On vous prête une certaine hostilité à la notion de contrat avec les agriculteurs. Etes-vous contre le principe des contrats tels qu’ils sont prévus dans la loi de modernisation de l’agriculture ?
Nous ne sommes pas contre les contrats. Nous sommes tout à fait d’accord avec le fait qu’ils doivent s’inscrire dans une politique de garantie des revenus des agriculteurs. Mais il faut tenir compte de la diversité des situations et des filières. Les modalités et le contenu de ces contrats doivent être validés dans le cadre des interprofessions, pas dans un cadre administratif. De plus, on estime complètement absurde la mesure qui vise à pénaliser de 75 000 euros d’amende par contrat une entreprise qui ne les signerait pas avec la totalité de ses fournisseurs. Là encore, il faut laisser aux interprofessions la capacité de définir les pénalités. Si de telles amendes étaient infligées, au risque de mettre à bas bien des entreprises, qu’on en fasse des sanctions pénales. Au moins, on pourrait se défendre devant un juge !

Mais vos adhérents sont-ils prêts, dans ces contrats, à s’engager sur des quantités et des prix ?
Oui, à condition qu’on n’impose pas un engagement sur 100% de la quantité produite par un producteur. Il faut laisser de la souplesse pour pouvoir s’adapter aux fluctuations d’un marché au sein d’une année. Un engagement sur 80% des quantités produites pourrait constituer une bonne proportion. L’agriculteur, de même que son client, doivent conserver une marge de manœuvre au cas où les prix fluctuent fortement. On ne sait pas en début d’année ce qui se passera au troisième ou quatrième trimestre. C’est ce qui fait que ce ne sont sans doute pas les prix eux-mêmes qui doivent être indiqués mais les modalités de fixation de ces prix.
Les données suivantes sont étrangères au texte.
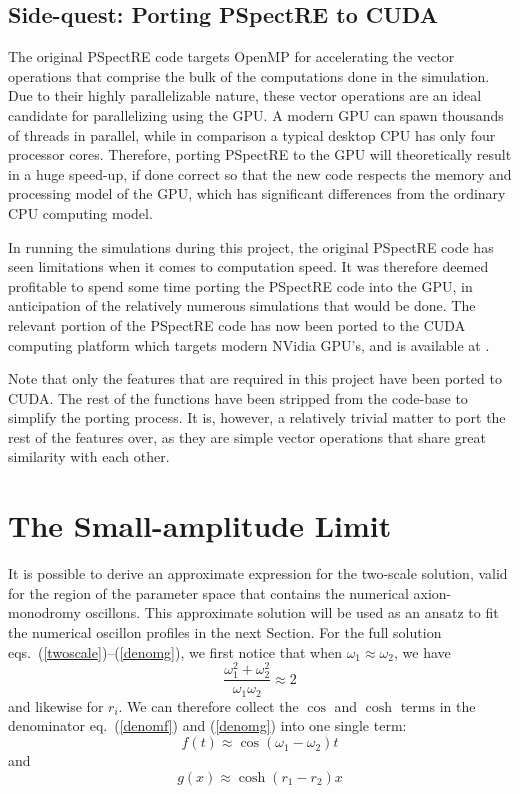 \documentclass{report}
\begin{document}
\subsection{Side-quest: Porting PSpectRE to CUDA}
The original PSpectRE code targets OpenMP for accelerating the vector operations that comprise the bulk of the computations done in the simulation. Due to their highly parallelizable nature, these vector operations are an ideal candidate for parallelizing using the GPU. A modern GPU can spawn thousands of threads in parallel, while in comparison a typical desktop CPU has only four processor cores. Therefore, porting PSpectRE to the GPU will theoretically result in a huge speed-up, if done correct so that the new code respects the memory and processing model of the GPU, which has significant differences from the ordinary CPU computing model.

In running the simulations during this project, the original PSpectRE code has seen limitations when it comes to computation speed. It was therefore deemed profitable to spend some time porting the PSpectRE code into the GPU, in anticipation of the relatively numerous simulations that would be done. The relevant portion of the PSpectRE code has now been ported to the CUDA computing platform which targets modern NVidia GPU's, and is available at \cite{cudaport}.

Note that only the features that are required in this project have been ported to CUDA. The rest of the functions have been stripped from the code-base to simplify the porting process. It is, however, a relatively trivial matter to port the rest of the features over, as they are simple vector operations that share great similarity with each other.

\section{The Small-amplitude Limit}
It is possible to derive an approximate expression for the two-scale solution, valid for the region of the parameter space that contains the numerical axion-monodromy oscillons. This approximate solution will be used as an ansatz to fit the numerical oscillon profiles in the next Section. For the full solution eqs.~(\ref{twoscale})--(\ref{denomg}), we first notice that when $\omega_1\approx\omega_2$, we have
\begin{equation}
  \frac{\omega_1^2+\omega_2^2}{\omega_1 \omega_2} \approx 2
\end{equation}
and likewise for $r_i$. We can therefore collect the $\cos$ and $\cosh$ terms in the denominator eq.~(\ref{denomf}) and (\ref{denomg}) into one single term:
\begin{equation}
  f(t) \approx \cos (\omega_1-\omega_2) t
\end{equation}
and
\begin{equation}
  g(x) \approx \cosh (r_1-r_2) x
\end{equation}
\end{document}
Le projet de loi prévoit la disparition des trois R : ristournes, rabais, remises, sur les fruits et légumes. Est-ce que cela vous convient ou non ?
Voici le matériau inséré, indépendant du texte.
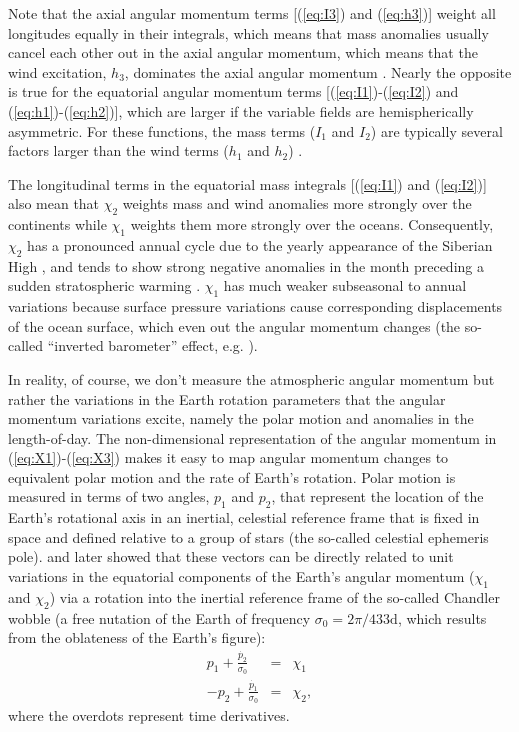 Note that the axial angular momentum terms [(\ref{eq:I3}) and (\ref{eq:h3})] weight all longitudes equally in their integrals, which means that mass anomalies usually cancel each other out in the axial angular momentum, which means that the wind excitation, $h_3$, dominates the axial angular momentum  \citep{barnesetal1983}.
%
Nearly the opposite is true for the equatorial angular momentum terms [(\ref{eq:I1})-(\ref{eq:I2}) and (\ref{eq:h1})-(\ref{eq:h2})], which are larger if the variable fields are hemispherically asymmetric.
For these functions, the mass terms ($I_1$ and $I_2$) are typically several factors larger than the wind terms ($h_1$ and $h_2$)  \citep{barnesetal1983}.

The longitudinal terms in the equatorial mass integrals [(\ref{eq:I1}) and (\ref{eq:I2})] also mean that $\chi_2$ weights mass and wind anomalies more strongly over the continents while $\chi_1$ weights them more strongly over the oceans.
Consequently, $\chi_2$ has a pronounced annual cycle due to the yearly appearance of the Siberian High \citep{dobslawetal2010}, and tends to show strong negative anomalies in the month preceding a sudden stratospheric warming \citep{Neef2014}.
$\chi_1$ has much weaker subseasonal to annual variations because surface pressure variations cause corresponding displacements of the ocean surface, which even out the angular momentum changes (the so-called ``inverted barometer'' effect, e.g. \citet{salsteinrosen1989}).

In reality, of course, we don't measure the atmospheric angular momentum but rather the variations in the Earth rotation parameters that the angular momentum variations excite, namely the polar motion and anomalies in the length-of-day. 
The non-dimensional representation of the angular momentum in (\ref{eq:X1})-(\ref{eq:X3}) makes it easy to map angular momentum changes to equivalent polar motion and the rate of Earth's rotation. 
Polar motion is measured in terms of two angles, $p_1$ and $p_2$, that represent the location of the Earth's rotational axis in an inertial, celestial reference frame that is fixed in space and defined relative to a group of stars (the so-called celestial ephemeris pole).
\citet{barnesetal1983} and later \citet{Gross1992} showed that these vectors can be directly related to unit variations in the equatorial components of the Earth's angular momentum ($\chi_1$ and $\chi_2$) via a rotation into the inertial reference frame of the so-called Chandler wobble (a free nutation of the Earth of frequency 
$\sigma_0 = 2\pi/ 433\text{d}$, which results from the oblateness of the Earth's figure):
\begin{eqnarray}
  p_1 + \frac{\dot{p_2}}{\sigma_0} &=& \chi_1 \\
  -p_2 + \frac{\dot{p_1}}{\sigma_0} &=& \chi_2,
\label{eq:X12_to_PM}
\end{eqnarray}
where the overdots represent time derivatives.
Non, pas du tout. Vouloir faire disparaître les remises sur quantités, par exemple, est absurde. Ces remises qui dépendent de la quantité livrée sont la base même du commerce. Selon qu’il livre 100 kilos ou une tonne, le fournisseur ne va pas fixer le même prix à l’unité. Si ces trois R sont supprimés, alors il faut qu’ils soient supprimés pour les marchés où nous sommes, à notre tour, des fournisseurs. Cela concerne en particulier les marchés publics.